|"Tom Bombadil" by John Howe|
|Other names||Iarwain Ben-adar (S)|
|Titles||The Eldest, Master|
|Location||Underhill, Old Forest|
|Notable for||saving Frodo, Sam, Merry and Pippin from Old Man Willow and the Barrow-wights|
|Clothing||Blue jacket and hat, boots|
|Gallery||Images of Tom Bombadil|
- "Eldest, that's what I am... Tom remembers the first raindrop and the first acorn... he knew the dark under the stars when it was fearless – before the Dark Lord came from Outside."
- ― Tom Bombadil in The Fellowship of the Ring, "In the House of Tom Bombadil"
Tom Bombadil was an enigmatic figure that lived throughout the history of Arda. Living in the depths of the Old Forest, he seemed to possess unequaled power in the land around his dwelling. Although seemingly benevolent, he took no stance against the Dark Lords.
Appearance and traits
- "Old Tom Bombadil is a merry fellow;
Bright blue his jacket is, and his boots are yellow."
- ― Tom Bombadil
Tom looks like a male figure, with a red "ripe" face, with many laughing wrinkles, sporting a long brown beard. His eyes are bright blue. He wears a blue coat and an old tall hat with a long blue feather. His thick legs wear big yellow boots.
He lived in a little house in the Dingle of the Old Forest by the river Withywindle, together with his lovely wife Goldberry.
The Bucklanders had little understanding of his powers and nature. They saw him as a mysterious, unpredictable, but benevolent and comic person; more or less as the Shire-folk thought of Gandalf.
- "He is a strange creature."
- ― Elrond, The Council of Elrond
The origins and nature of Tom Bombadil are unknown; however, he already existed when the Dark Lord came to Arda, signifying he was alive even before the coming of the Valar.
He was on Arda "before the river and the trees", before the first rain and made paths before the Great March of the Eldar and later of the Middle Men and their tombs. He also witnessed the Changing of the World, the arrival of the Exiles of Númenor and the Barrow-wights, but his role and nature in the Elder Days and later is unknown. He also witnessed the reducing of the great forests that covered all Middle-earth, and perhaps of his powers.
The level of his interactions with the outside world is also unclear; however, he seemed to have names among many peoples and perhaps became a folkloric figure in the traditions and legends of Elves, Dwarves, Men. Elrond knew of him when he ventured in his lands.
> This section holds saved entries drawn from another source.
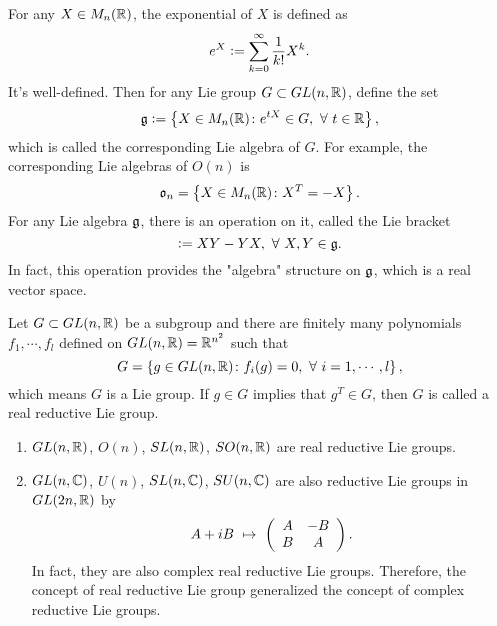 \documentclass[suri,pdfbookmark]{engsuribt} %
\begin{document}
  For any $X \in M_n(\mathbb{R})$, the exponential of $X$ is defined as
  \begin{equation*}
    e^X \vcentcolon= \sum_{k=0}^{\infty} \frac{1}{k!} X^k.
  \end{equation*}
  It's well-defined. Then for any Lie group $G \subset GL(n,\mathbb{R})$, define the set
  \begin{equation*}
    \mathfrak{g} \vcentcolon= \left\{X \in M_n(\mathbb{R}) \colon e^{tX} \in G,~\forall~t \in \mathbb{R}\right\},
  \end{equation*}
  which is called the corresponding Lie algebra of $G$. For example, the corresponding Lie algebras of $O(n)$ is
  \begin{equation*}
    \mathfrak{o}_n = \left\{X \in M_n(\mathbb{R}) \colon X^T = -X\right\}.
  \end{equation*}
  For any Lie algebra $\mathfrak{g}$, there is an operation on it, called the Lie bracket
  \begin{equation*}
    [X,Y] \defeq XY-YX,~\forall~X,Y \in \alg{g}.
  \end{equation*}
  In fact, this operation provides the "algebra" structure on $\mathfrak{g}$, which is a real vector space.

  \begin{defn}
    Let $G \subset GL(n,\mathbb{R})$ be a subgroup and there are finitely many polynomials $f_1,\cdots,f_l$ defined on $GL(n,\mathbb{R}) = \mathbb{R}^{n^2}$ such that
    \begin{equation*}
      G = \left\{g \in GL(n,\mathbb{R}) \colon f_i(g) = 0,~\forall~i=1,\cdots,l\right\},
    \end{equation*} 
    which means $G$ is a Lie group. If $g \in G$ implies that $g^T \in G$, then $G$ is called a real reductive Lie group.  
  \end{defn}

  \begin{exam}
    \begin{enumerate}
      \item $GL(n,\mathbb{R})$, $O(n)$, $SL(n,\mathbb{R})$, $SO(n,\mathbb{R})$ are real reductive Lie groups.
      \item $GL(n,\mathbb{C})$, $U(n)$, $SL(n,\mathbb{C})$, $SU(n,\mathbb{C})$ are also reductive Lie groups in $GL(2n,\mathbb{R})$ by
      \begin{equation*}
        A+iB ~\mapsto~ \left(
          \begin{array}{cc}
            A & -B \\
            B & A
          \end{array}
        \right).
      \end{equation*}
      In fact, they are also complex real reductive Lie groups. Therefore, the concept of real reductive Lie group generalized the concept of complex reductive Lie groups.
    \end{enumerate}
  \end{exam}
\end{document}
During the Third Age, he had contact with the Bucklanders and Farmer Maggot, and perhaps it was this to which he owed his jolly and whimsical attitude.
War of the Ring
On 26 September, T.A. 3018, he encountered four hobbits while he was searching for water-lilies for his wife. Two of those Hobbits, Merry and Pippin, had been captured by Old Man Willow. Tom, who was the master of the Old Forest, rescued them, and took all four of them to his house.
The four hobbits stayed two nights, and he told them many tales and songs. With cunning questions, he made Frodo tell him of the Ring. When Tom tried it on, nothing happened, but he then took it off and flipped it in the air and made the ring itself disappear, showing that indeed within his realm Tom was master. However, when Frodo put the ring on, Tom could still see him. He bade the Hobbit to come back and sit down; his hand was fairer without the ring.
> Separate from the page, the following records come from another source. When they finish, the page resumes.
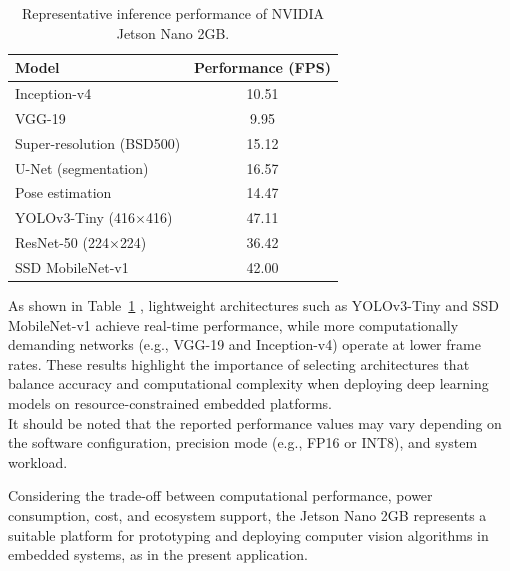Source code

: \begin{table}[h]
\centering
\begin{tabular}{l c}
\hline
\textbf{Model} & \textbf{Performance (FPS)} \\
\hline
Inception-v4 & 10.51 \\
VGG-19 & 9.95 \\
Super-resolution (BSD500) & 15.12 \\
U-Net (segmentation) & 16.57 \\
Pose estimation & 14.47 \\
YOLOv3-Tiny (416$\times$416) & 47.11 \\
ResNet-50 (224$\times$224) & 36.42 \\
SSD MobileNet-v1 & 42.00 \\
\hline
\end{tabular}
\caption{Representative inference performance of NVIDIA Jetson Nano 2GB.}
\label{tab:jetson_benchmarks}
\end{table}

As shown in Table~\ref{tab:jetson_benchmarks} \cite{moe_long_nvidia_nodate}, lightweight architectures such as YOLOv3-Tiny and SSD MobileNet-v1 achieve real-time performance, while more computationally demanding networks (e.g., VGG-19 and Inception-v4) operate at lower frame rates. These results highlight the importance of selecting architectures that balance accuracy and computational complexity when deploying deep learning models on resource-constrained embedded platforms.
\\
It should be noted that the reported performance values may vary depending on the software configuration, precision mode (e.g., FP16 or INT8), and system workload.


Considering the trade-off between computational performance, power consumption, cost, and ecosystem support, the Jetson Nano 2GB represents a suitable platform for prototyping and deploying computer vision algorithms in embedded systems, as in the present application.
\newpage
The following morning, Tom warned his guests of the Barrow-downs, and advised them to pass any barrow on the western side. He also taught them a song, should they come to peril.
And they did come to peril. Tom chased off a wight with song, and broke the spells on the barrow in which the four hobbits were captured. While he sent the Hobbits to calm down, he went for provisions. He also brought the ponies that had belonged to Merry. After that, he broke the spells of the barrow. From the barrow's mighty hoard, he took a blue-jewelled brooch for Goldberry (probably belonging to the spouse of the last prince of Cardolan he seemingly met long ago), and gave a dagger to each of the hobbits. He then advised them to make for The Prancing Pony in Bree.
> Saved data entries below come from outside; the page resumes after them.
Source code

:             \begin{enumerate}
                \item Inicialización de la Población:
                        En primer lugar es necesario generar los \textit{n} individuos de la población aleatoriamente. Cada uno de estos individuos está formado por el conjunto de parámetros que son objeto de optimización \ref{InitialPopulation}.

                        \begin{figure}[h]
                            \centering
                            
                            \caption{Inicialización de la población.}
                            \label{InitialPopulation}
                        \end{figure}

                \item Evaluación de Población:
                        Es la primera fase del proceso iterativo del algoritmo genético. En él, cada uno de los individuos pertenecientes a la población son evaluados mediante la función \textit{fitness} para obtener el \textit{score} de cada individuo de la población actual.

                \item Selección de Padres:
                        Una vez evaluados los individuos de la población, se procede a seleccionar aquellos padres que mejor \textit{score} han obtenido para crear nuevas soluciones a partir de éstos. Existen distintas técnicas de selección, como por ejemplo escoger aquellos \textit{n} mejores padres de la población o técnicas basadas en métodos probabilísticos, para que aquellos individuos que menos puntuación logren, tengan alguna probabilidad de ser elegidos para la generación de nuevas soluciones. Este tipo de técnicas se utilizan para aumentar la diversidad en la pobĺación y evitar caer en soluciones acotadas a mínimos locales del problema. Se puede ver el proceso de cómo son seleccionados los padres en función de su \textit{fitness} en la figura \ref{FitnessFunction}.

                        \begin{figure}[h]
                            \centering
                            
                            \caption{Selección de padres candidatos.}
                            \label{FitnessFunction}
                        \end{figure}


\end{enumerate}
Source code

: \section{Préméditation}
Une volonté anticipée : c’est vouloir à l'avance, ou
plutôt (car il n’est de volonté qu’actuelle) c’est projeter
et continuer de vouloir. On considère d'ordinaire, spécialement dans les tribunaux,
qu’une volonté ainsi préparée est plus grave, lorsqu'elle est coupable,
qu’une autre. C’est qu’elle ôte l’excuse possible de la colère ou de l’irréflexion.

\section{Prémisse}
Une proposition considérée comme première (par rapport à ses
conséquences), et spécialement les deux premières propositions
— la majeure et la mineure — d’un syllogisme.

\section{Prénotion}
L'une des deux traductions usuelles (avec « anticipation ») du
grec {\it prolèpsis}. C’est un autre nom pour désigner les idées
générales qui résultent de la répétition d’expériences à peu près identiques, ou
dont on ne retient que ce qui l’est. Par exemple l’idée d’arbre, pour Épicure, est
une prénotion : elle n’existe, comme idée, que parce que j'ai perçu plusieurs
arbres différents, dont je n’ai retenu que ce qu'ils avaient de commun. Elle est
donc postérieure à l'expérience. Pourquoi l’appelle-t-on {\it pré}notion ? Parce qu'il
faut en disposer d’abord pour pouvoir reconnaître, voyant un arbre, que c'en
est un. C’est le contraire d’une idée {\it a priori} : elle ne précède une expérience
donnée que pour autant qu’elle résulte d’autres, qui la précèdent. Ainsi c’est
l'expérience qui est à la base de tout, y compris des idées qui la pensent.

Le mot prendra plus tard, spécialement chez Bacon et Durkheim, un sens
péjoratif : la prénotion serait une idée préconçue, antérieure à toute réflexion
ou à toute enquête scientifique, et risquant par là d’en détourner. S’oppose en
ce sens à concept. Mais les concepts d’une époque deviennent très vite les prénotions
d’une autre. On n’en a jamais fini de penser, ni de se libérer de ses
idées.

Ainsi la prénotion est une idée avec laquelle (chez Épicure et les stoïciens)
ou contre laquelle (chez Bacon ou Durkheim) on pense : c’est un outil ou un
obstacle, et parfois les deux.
The peril of the hobbits was not over; an attack on their lives was carried out, and their ponies were set loose. The ponies apparently remembered the care they were given in the house of Tom Bombadil, and returned to stay beside Tom's own pony, Fatty Lumpkin. He returned them to Barliman Butterbur, the proprietor of The Prancing Pony. Since he had paid eighteen pence as compensation for the loss, he was now the owner of five fine ponies.
As he was merry and benevolent, some of the Free Peoples considered him a potential ally against Sauron during the War of the Ring. Elrond and Erestor considered that he should be present at the Council of Elrond. However, according to Gandalf, Tom Bombadil was perhaps not fully aware of the struggle of Light and Darkness and could not prove useful to their causes.
Eventually the defeat of Sauron in the end of the War, and the victory of the West allowed Tom to continue and "survive" in the following Ages.
Tom Bombadil’s existence passed into Hobbit lore and was referenced in poems such as The Adventures of Tom Bombadil and Bombadil Goes Boating. The Hobbit, Samwise Gamgee, based and modeled his protagonist in The Stone Troll, Tom, after Bombadil, considering that Sam composed the poem soon after their meeting.. In the poem, Tom encounters an old troll, gnawing for years on the shinbone of Tim, his nuncle, and Tom demands for the troll to let it down. It is likely that Tim was only an invention by Sam rather than actually being Tom Bombadil's nuncle.
He also went by other names:
- To the Elves and Dúnedain, he was known with the Sindarin name Iarwain Ben-adar, which translates to "Oldest and Fatherless". Iarwain literally means "Old-young"
- To the Northmen (perhaps specifically the Rohirrim) he was known with the Rohanese name Orald. This is an Old English word meaning "very ancient.
- The Dwarves knew him as Forn. This too is a reference to his age: it is Old Norse for "(belonging to) ancient (days)".[note 1]
Tom Bombadil is said to be a Bucklandish name, added by Hobbit chroniclers to his many older ones. It is, like many names of the Bucklanders, untranslatable.
Paula Marmor notes that bobadil is an archaic word meaning "braggart", as seen in the character "Captain Bobadill" in the English play Every Man in His Humour. Because of its Bucklandish form, An Introduction to Elvish lists the name Bombadil under the "Celtic-sounding names". However, it is said that the word derives from Boabdil, the Spaniard name of Abu Abdillah Muhammad XII, the last Moorish ruler of Granada.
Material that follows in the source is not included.